花盛りの部屋ーーデレク・ジャーマン『テンペスト』(1979年)
脚本:デレク・ジャーマン
原作:シェイクスピア
撮影:ピーター・ミドルトン
音楽:ウェイヴメイカー
デレク・ジャーマンがすごいと思うのは、劇場公開第一作目が『セバスチャン』(1976年)であり、ダヌンツィオが世紀末デカダンスのなかで描き、三島由紀夫がグイド・レーニの筆になる殉教図を愛した、古代ローマのキリスト教殉教者を主題にしたものであり、俳優にすべてラテン語をしゃべらせる徹底ぶりだが、古代ローマといえば連想されるスペクタクルの大作とは打って変わって、海の近くの砂原で、十人弱の登場人物だけで、ホモ・エロティックな雰囲気の濃厚な空間をつくりだした。
第二作の『ジュビリー』は、十六世紀のイギリスを支配したエリザベス女王が、魔法博士であるジョン・ディーを呼び出して、妖精エアリエルの力によって、時空を超えて、おそらくは世界秩序が失われたあとの、パンク的なファッションとメディア王が支配するイギリスを地獄巡りのように徘徊する。
つまり、どちらの映画も、どれだけ費用がかかるのか見当もつかないような内容であり、はじめて映画を撮ろうとする者、たとえば、フランスのヌーヴェル・バーグが、街中に出てゲリラ的にカメラを回したのとは対照的に、舞台を完全なものにしようとするなら、どれだけお金をかけることもできるものであり、つまり、どちらの作品においても脚本も手がけたデレク・ジャーマンにとって、自分の芸術を費用のために譲る気などこれっぽっちもないのである。実際、この二作では、良くも悪くもある種のキッチュ的な、キャンプ的な手作り感があふれている。
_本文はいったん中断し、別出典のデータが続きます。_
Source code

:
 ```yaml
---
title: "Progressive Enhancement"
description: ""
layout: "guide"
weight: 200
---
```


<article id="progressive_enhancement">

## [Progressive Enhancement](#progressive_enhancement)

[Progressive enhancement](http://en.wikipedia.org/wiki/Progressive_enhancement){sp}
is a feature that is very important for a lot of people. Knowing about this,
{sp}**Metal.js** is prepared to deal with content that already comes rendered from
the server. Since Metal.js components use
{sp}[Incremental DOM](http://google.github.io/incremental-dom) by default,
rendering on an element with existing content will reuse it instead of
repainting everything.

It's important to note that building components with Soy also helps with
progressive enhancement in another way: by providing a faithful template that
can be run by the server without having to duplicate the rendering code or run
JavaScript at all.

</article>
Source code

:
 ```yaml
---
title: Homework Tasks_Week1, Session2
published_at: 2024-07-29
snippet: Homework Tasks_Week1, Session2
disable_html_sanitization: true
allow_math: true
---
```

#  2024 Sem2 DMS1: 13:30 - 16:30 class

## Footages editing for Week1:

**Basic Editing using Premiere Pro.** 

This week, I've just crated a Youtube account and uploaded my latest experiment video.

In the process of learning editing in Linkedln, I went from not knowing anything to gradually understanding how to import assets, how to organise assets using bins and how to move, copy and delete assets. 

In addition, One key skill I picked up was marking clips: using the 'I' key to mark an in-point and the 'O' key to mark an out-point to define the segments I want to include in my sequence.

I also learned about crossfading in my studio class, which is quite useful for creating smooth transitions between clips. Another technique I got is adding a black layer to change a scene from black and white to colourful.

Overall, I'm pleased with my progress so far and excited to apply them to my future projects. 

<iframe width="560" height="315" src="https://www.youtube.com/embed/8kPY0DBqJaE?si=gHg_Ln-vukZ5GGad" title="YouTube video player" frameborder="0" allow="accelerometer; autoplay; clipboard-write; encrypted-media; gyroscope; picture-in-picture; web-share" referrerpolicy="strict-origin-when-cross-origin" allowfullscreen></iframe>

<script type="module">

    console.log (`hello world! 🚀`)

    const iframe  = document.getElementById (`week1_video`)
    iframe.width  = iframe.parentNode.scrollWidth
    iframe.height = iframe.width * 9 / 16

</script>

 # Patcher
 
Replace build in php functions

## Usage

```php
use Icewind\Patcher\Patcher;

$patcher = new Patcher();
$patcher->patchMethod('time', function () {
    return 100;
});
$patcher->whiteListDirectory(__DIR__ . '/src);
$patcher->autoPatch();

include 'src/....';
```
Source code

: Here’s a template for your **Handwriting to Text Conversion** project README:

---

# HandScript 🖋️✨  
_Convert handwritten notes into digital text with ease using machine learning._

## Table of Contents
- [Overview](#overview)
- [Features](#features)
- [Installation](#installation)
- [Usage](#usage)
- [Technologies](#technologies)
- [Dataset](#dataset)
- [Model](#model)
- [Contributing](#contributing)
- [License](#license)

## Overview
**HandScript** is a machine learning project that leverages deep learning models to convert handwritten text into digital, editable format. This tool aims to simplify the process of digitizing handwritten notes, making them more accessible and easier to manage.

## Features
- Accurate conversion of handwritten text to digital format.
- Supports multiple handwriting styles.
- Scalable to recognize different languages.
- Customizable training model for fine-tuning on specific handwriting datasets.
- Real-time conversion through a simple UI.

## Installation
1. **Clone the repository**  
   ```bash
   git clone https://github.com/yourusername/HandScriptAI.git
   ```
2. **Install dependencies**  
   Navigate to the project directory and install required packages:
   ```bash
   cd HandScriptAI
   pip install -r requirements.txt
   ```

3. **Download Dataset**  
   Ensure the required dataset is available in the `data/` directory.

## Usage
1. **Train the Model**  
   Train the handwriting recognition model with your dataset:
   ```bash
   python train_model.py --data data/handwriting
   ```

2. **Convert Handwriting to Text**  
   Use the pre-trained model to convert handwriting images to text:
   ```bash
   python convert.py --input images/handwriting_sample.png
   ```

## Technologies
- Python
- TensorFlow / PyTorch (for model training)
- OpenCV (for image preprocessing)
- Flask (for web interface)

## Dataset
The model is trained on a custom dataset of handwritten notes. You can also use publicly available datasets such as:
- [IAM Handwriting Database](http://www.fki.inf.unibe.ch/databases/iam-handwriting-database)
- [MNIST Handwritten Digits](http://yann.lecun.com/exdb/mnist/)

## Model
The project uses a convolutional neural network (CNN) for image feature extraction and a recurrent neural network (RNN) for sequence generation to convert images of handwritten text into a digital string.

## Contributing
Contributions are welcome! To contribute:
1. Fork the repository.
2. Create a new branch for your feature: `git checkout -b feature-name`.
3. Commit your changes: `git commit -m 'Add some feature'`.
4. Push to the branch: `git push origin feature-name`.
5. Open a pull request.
しかも、二作とも、ミュージシャンのブライアン・イーノや、モダン・ダンスのリンゼイ・ケンプが参加・協力しているのだから、よほどジャーマンは人間的に魅力のある人物だったのだろう。
そして、三作目が、このシェイクスピアの『テンペスト』で、ハリウッドが映画化するなら、特殊技術の見本市になるだろうような題材において、あくまでジャーマンの芸術的意志は明確であり、すでに三作目にして、前二作に見られたある種の安っぽさはなくなっている。
『テンペスト』はナポリ王とミラノ大公の乗った舟が嵐によって、孤島に流れ着く。その島は、かつて王や大公によって地位を奪われ、流刑されたプロスペロー(ミラノ大公の兄である)とその娘ミランダが、ここでも登場する妖精エアリアルとともに、学問と魔術を研究していた島であり、嵐を引き起こし、王たちの船を難破させたのは、エアリアルの力によるものだった。王たちとは別の場所に漂着した王の息子がミランダと恋に落ちる。
シェイクスピアの戯曲にある一番の敵役であるミラノ大公が、ナポリ王を島にいる怪物を使って殺害しようとすること、プロスペローの復讐心、王を巡る諸人物たちと出来事はばっさりと切り捨てられ、プロスペロー(ヒースコート・ウィリアムズ)とミランダ(トーヤ・ウィルコックス)とエアリアル(カール・ジョンソン)、そして王の息子(デヴィッド・メイヤー)が主要な登場人物である。
奇妙な象徴的文様が描かれた薄暗い壁、ほのかな光に照らしだされたミランダ(トーヤ・ウィルコックス)が美しく、ランプの揺らぎや窓から差し込む日の光が、立体的なものとして迫ってくる。それを支えるのが、プロスペローのオカルト(隠されたもの)の哲学であり、それは知識欲もあることながら、復讐のために探求されていたものであり、娘の恋愛とともに寛容を選んだ結末に訪れのは、隠されたものがなくなり、光の充満したこの上なく美しい花にあふれた祭典なのである。